Overview
Research question
Is a modular Vision-Language Model based split-compute architecture a suitable approach for semantic obstacle detection on a resource-constrained autonomous lawn mower?
The problem
Autonomous service robots in unstructured outdoor environments rely on reactive sensing and fixed-vocabulary perception models. They can identify what is in a scene, but not what is happening in it. Knowing a region is “a person” or “an animal” does not, by itself, determine the right navigation action · the answer depends on state, activity, and position, none of which a standard segmentation model can encode.
The proposal
Lightweight image segmentation runs on a constrained onboard computer, while visual reasoning is offloaded to a nearby edge node running a VLM. The VLM emits a structured natural-language response · scene description, obstacle classification, and navigation action · enabling open-vocabulary reasoning on hardware that cannot host a full VLM locally.
Two evaluation dimensions
Can the VLM layer reason about obstacles in situations where understanding goes beyond pixel-level classification?
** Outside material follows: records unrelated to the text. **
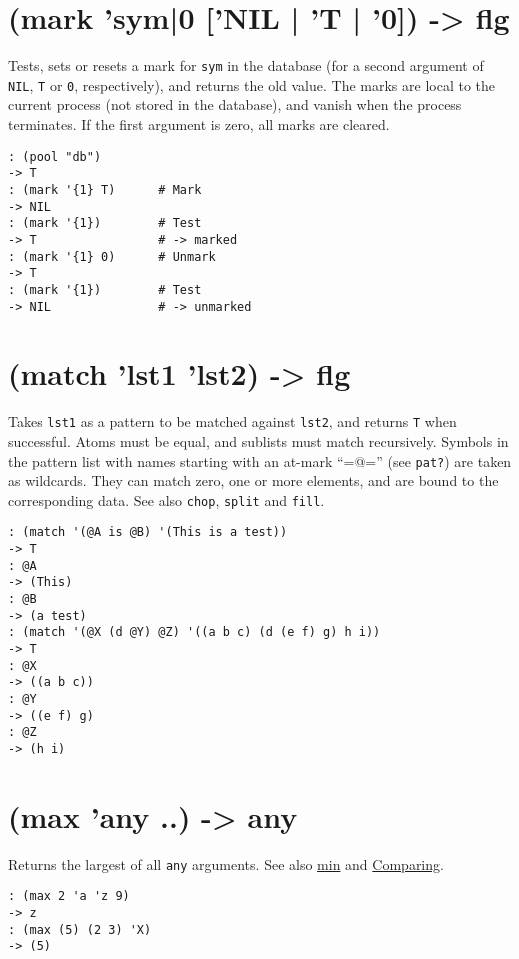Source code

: {{{{{{{ 
\section{(mark 'sym|0 ['NIL | 'T | '0]) -> flg}
\label{sec-8-1-13-15}


Tests, sets or resets a mark for \texttt{sym} in the database (for a second
argument of \texttt{NIL}, \texttt{T} or \texttt{0}, respectively), and returns the old value.
The marks are local to the current process (not stored in the database),
and vanish when the process terminates. If the first argument is zero,
all marks are cleared.


\begin{verbatim}
: (pool "db")
-> T
: (mark '{1} T)      # Mark
-> NIL
: (mark '{1})        # Test
-> T                 # -> marked
: (mark '{1} 0)      # Unmark
-> T
: (mark '{1})        # Test
-> NIL               # -> unmarked
\end{verbatim}

 
\section{(match 'lst1 'lst2) -> flg}
\label{sec-8-1-13-16}


Takes \texttt{lst1} as a pattern to be matched against \texttt{lst2}, and returns \texttt{T}
when successful. Atoms must be equal, and sublists must match
recursively. Symbols in the pattern list with names starting with an
at-mark ``=@='' (see \texttt{pat?}) are taken as wildcards. They can match zero,
one or more elements, and are bound to the corresponding data. See also
\texttt{chop}, \texttt{split} and \texttt{fill}.


\begin{verbatim}
: (match '(@A is @B) '(This is a test))
-> T
: @A
-> (This)
: @B
-> (a test)
: (match '(@X (d @Y) @Z) '((a b c) (d (e f) g) h i))
-> T
: @X
-> ((a b c))
: @Y
-> ((e f) g)
: @Z
-> (h i)
\end{verbatim}

 
\section{(max 'any ..) -> any}
\label{sec-8-1-13-17}


Returns the largest of all \texttt{any} arguments. See also
\hyperref[refM.html-min]{min} and \hyperref[ref.html-cmp]{Comparing}.


\begin{verbatim}
: (max 2 'a 'z 9)
-> z
: (max (5) (2 3) 'X)
-> (5)
\end{verbatim}

}}}}}}}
Does natural-language output make navigation errors more attributable than in classification-only systems?
Scope & delimitations
- Deployed on a single platform · Husqvarna Automower 450X Nera · as a research prototype, not a production system.
- Edge VLM runs on a nearby workstation (MacBook Pro M2 Pro), simulating a realistic edge-compute node, not on cloud infrastructure.
- Evaluation focuses on suitability for the task; throughput, energy budget, and long-term reliability are out of scope.
- Prompt portability across model families and temporal reasoning over longer horizons are flagged as future work.